2

I don't understand if for C every string is always a multibyte string meaning they are encoded as multibyte characters:

char s[] = "AAA"; 

char m[] = "X生";

is s also a multibyte string also if it doesn't contain a member of an extended character set like m?

I have this doubt because I read this from libc manuals:

string” normally refers to multibyte character strings as opposed to wide character strings. Wide character strings are arrays of type wchar_t and as for multibyte character strings usually pointers of type wchar_t * are used.

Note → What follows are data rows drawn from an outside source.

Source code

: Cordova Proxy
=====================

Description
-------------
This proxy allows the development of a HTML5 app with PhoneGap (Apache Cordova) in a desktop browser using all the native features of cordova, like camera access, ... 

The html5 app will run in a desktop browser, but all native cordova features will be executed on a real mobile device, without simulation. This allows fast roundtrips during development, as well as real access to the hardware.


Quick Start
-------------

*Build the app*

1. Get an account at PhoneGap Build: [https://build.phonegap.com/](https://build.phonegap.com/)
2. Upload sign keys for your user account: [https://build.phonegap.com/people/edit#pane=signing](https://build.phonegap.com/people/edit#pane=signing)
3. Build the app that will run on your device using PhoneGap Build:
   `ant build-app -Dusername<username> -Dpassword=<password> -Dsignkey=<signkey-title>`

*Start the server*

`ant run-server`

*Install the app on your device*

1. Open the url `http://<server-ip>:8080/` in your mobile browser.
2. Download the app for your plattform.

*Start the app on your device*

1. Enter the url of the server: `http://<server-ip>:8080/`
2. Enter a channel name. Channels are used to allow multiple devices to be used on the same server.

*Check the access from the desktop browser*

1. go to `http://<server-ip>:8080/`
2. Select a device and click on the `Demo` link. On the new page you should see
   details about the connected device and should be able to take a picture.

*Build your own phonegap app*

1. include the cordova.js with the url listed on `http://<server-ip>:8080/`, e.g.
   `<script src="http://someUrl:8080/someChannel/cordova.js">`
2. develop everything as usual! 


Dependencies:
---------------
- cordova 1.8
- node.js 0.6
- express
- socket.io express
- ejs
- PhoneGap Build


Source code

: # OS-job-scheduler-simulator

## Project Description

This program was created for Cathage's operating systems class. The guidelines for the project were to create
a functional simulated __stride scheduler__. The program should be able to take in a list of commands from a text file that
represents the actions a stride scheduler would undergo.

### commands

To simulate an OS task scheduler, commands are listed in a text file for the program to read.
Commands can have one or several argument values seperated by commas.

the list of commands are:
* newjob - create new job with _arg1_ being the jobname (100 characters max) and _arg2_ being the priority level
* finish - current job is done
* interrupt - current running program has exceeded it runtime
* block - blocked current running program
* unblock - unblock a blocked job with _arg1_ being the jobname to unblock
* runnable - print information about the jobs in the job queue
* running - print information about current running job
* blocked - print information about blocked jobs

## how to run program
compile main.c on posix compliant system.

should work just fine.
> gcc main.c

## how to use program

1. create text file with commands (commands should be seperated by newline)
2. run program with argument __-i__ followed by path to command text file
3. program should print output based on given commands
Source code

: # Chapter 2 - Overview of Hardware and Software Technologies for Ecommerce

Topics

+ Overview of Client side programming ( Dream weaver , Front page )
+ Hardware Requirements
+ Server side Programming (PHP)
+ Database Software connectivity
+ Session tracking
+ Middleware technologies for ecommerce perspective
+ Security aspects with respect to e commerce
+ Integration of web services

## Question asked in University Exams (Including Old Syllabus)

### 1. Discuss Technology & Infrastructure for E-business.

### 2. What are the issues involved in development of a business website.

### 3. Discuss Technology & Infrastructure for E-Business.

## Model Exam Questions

so I don't understand if multibyte is referred to the byte of the string (their number) of to the encode respect to wide character string.

xdevel2000
  • 20,780
  • 41
  • 129
  • 196
  • `s` does not include multi-byte chars there (only ASCII chars which are each a single byte wide). But the string itself is four bytes long. Are you asking if all C strings are multiple bytes long, or if all chars are? – HalosGhost Jan 26 '15 at 12:49
  • 1
    But encoded how? There are many ways to encode extended chars. – m0skit0 Jan 26 '15 at 12:50
  • I edited the question. I Hope it's clearer. – xdevel2000 Jan 26 '15 at 12:56
  • The relevant keywords are translation character set, execution character set. This [SO question](http://stackoverflow.com/questions/27872517/what-are-the-different-character-sets-used-for) seams to cover this topic properly. – Nick Zavaritsky Jan 26 '15 at 13:07

2 Answers2

3

So the C99 draft standard (C11 looks the same) defines multibyte character as follows:

sequence of one or more bytes representing a member of the extended character set of either the source or the execution environment

So a multibyte character is part of the extended character set, so s is not made up of multi-byte characters.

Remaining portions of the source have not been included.